What is churn?
Customer churn is a well known phenomenon in many businesses. In fact, in virtually every single one that you may imagine, since every business has customers and sells “stuff” to them. What is sold is irrelevant for the fact that the customer is always present. Even if the business is B2B, there are customers (only this time they are other businesses). Thus, customer is always the cornerstone of every business and losing them is terrible no matter what we sell.
Luckily for us, losing customers does not happen very often. Depending on the business, it may happen in a ratio of 1 to 4 (a high customer loss ratio) or maybe 1 to 20 for loyal-customer-based businesses. It always depends on the kind of business. In any case, reducing this ratios will be our goal. However, defining what is an acceptable ratio for a business is not easy, nor reusable across business cases. What ratio would be acceptable for a telecommunications company? What for a gym? What for a supermarket? In the latter case, is it even possible to measure churn?
Depending on the context, the very first question we must answer when dealing with churn is: what is churn IN OUR BUSINESS SCENARIO? This can be viewed as an extension of the classic problem definition phase in any Machine Learning project, but with a twist. And, as in any Machine Learning project, monetizing and valuing our model is key to understand how good it really is beyond statistical (and, let’s be honest, not useful for the real goal of the model, which is to be applied to a business) measures. Translating models into money is never easy, and churn is no exception, but churn is a widely studied case across industries, and from them we can start having an idea of how important it is (taken from here):
- Increasing customer retention rates by 5% increases profits by 25% to 95%
- It costs five times as much to attract a new customer than to keep an existing one
Of course, feel free to adjust these numbers and / or apply them to your own business case, but these give us a mind-blowing perception of the business critical role of a model like this. It helps to rapidly realize about the profitability that derive from the changes in our model (increasing 1% in a performance measure in the model impacts in X money for our business).

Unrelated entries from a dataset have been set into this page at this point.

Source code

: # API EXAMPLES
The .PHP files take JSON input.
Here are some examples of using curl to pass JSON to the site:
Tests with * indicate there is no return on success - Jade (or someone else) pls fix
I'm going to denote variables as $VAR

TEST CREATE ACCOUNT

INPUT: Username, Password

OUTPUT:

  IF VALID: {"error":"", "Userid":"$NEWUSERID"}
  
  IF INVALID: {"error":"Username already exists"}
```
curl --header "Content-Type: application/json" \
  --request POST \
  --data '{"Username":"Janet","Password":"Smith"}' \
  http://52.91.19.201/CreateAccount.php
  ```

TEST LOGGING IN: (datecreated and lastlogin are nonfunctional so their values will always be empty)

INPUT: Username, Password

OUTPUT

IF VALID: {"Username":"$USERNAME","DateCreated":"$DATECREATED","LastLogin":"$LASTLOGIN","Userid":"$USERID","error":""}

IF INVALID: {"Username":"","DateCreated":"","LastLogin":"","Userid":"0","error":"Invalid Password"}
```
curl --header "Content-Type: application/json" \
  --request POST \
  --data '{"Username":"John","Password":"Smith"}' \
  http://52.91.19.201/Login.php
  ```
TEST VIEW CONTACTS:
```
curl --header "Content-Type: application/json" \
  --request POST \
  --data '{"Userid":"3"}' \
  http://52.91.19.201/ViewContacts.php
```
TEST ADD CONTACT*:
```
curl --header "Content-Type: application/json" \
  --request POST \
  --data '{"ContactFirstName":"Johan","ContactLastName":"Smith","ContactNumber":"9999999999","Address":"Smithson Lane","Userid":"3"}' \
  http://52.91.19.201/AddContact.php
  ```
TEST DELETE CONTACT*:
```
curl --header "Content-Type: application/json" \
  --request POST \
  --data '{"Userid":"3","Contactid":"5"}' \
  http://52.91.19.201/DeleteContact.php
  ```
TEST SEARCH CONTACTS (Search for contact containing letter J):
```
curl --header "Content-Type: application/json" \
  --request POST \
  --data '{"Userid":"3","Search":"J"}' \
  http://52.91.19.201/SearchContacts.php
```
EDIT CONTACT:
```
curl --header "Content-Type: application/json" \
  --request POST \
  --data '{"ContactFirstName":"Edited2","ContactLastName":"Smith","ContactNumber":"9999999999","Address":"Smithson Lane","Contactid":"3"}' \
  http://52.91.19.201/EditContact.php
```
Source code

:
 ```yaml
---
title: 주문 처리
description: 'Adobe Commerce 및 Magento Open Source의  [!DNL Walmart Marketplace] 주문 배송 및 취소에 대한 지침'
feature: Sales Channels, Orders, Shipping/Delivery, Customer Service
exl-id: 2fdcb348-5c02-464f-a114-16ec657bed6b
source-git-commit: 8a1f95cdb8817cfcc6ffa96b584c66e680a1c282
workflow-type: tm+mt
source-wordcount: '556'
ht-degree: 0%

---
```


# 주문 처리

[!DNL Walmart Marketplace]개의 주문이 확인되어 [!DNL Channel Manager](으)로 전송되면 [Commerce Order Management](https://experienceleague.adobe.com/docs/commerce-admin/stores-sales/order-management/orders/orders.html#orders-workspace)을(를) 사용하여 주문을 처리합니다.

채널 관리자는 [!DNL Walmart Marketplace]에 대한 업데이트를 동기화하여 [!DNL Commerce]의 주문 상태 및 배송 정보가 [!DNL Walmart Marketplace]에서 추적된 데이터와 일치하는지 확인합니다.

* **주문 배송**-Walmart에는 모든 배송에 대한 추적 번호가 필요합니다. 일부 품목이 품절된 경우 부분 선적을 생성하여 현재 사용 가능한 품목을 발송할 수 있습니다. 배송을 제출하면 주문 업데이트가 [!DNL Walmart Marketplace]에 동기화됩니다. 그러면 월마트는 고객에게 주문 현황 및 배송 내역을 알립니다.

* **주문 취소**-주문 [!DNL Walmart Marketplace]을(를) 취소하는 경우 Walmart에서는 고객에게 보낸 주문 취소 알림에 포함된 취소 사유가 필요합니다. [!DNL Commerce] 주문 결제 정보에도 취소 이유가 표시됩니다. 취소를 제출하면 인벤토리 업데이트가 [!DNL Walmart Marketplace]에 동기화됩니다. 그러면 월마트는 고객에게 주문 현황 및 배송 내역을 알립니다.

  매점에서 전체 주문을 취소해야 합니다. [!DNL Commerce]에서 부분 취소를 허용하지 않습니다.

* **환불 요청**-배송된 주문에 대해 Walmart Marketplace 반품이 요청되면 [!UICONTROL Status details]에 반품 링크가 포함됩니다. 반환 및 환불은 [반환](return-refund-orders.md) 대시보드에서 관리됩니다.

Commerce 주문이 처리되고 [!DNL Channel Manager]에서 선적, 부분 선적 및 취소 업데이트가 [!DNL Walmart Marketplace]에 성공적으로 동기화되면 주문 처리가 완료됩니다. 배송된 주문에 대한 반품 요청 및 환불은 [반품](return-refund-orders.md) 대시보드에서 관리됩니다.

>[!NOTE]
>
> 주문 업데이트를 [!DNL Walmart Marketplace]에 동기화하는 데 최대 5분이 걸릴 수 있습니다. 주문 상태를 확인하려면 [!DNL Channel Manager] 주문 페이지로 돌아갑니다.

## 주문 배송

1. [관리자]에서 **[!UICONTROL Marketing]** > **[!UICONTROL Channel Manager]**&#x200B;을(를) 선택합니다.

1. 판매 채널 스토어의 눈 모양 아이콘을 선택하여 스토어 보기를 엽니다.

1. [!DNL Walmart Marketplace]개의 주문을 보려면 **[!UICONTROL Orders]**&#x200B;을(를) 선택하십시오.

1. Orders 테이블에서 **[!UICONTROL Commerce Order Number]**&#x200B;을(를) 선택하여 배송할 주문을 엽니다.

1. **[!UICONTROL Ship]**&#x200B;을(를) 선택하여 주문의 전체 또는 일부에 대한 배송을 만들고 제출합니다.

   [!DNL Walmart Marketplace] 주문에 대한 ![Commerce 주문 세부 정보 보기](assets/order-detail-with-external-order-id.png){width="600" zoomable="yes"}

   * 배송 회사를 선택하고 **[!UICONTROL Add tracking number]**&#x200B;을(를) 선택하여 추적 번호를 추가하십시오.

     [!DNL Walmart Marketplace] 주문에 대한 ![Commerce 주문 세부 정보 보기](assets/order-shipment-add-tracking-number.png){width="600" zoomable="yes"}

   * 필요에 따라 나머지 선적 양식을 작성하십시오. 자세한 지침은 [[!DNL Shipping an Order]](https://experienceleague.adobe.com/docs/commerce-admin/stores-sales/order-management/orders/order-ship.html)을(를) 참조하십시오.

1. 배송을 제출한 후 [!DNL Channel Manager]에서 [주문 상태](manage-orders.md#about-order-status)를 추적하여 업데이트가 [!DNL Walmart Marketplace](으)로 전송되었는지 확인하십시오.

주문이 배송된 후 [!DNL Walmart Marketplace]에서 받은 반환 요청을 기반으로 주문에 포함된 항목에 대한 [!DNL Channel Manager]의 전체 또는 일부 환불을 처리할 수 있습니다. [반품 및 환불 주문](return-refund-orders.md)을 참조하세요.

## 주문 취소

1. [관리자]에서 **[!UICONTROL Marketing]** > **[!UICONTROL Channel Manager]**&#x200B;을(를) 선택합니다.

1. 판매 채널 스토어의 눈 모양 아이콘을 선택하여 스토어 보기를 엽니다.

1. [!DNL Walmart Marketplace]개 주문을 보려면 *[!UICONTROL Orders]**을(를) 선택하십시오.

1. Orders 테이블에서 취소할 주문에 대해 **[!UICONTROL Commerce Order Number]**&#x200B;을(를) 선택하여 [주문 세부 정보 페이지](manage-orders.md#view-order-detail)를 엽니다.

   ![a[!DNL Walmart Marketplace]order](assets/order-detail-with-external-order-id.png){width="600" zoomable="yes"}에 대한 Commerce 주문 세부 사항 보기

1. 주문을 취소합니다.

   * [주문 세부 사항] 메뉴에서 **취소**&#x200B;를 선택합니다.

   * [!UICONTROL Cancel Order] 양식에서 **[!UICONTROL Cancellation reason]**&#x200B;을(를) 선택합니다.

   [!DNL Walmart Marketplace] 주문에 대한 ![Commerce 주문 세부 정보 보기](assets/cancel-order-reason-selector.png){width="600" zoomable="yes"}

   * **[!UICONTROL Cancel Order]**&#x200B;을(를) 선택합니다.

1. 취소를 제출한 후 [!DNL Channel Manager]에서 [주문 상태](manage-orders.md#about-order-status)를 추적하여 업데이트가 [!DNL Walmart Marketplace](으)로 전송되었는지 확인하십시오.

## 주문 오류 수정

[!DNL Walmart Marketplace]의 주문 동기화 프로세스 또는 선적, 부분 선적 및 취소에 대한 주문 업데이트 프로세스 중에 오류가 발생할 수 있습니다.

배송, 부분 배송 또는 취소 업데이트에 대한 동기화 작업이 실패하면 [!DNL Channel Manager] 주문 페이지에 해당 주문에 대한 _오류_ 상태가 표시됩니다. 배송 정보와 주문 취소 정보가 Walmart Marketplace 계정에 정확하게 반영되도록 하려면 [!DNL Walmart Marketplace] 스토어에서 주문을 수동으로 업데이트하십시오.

Once we have established what is churn for our particular business case, we always will want to know not just what, but, at least, this key points:
- Knowing which customers are more likely to leave we can design retention campaigns and avoid their abandon.
- These retention campaigns have to be focused on key areas of our business. Knowing the reasons that the customers who are likely to leave share will help us targeting customers profiles and designing actions.
In balance there is virtue
As the philosopher said, in balance there is virtue. This is true in life and is no different in Machine Learning, especially in a case like churn. We have already mentioned that churn ratios can be higher or lower depending on the business case, but it will be always unbalanced in favor of the ‘not churned’ cases. This is a well known situation in Machine Learning, and it makes harder to our models (in this case, a binary classifier since we have 2 classes -‘churned’ and ‘not churned’) to learn from the data since less cases of the ‘churned’ class are shown. There are diverse techniques to balance our data and make the learning task easier to the algorithms.
We could apply
- Oversampling: Increasing the minority class (our ‘churned’ cases) creating synthetic cases that are similar enough to the real cases.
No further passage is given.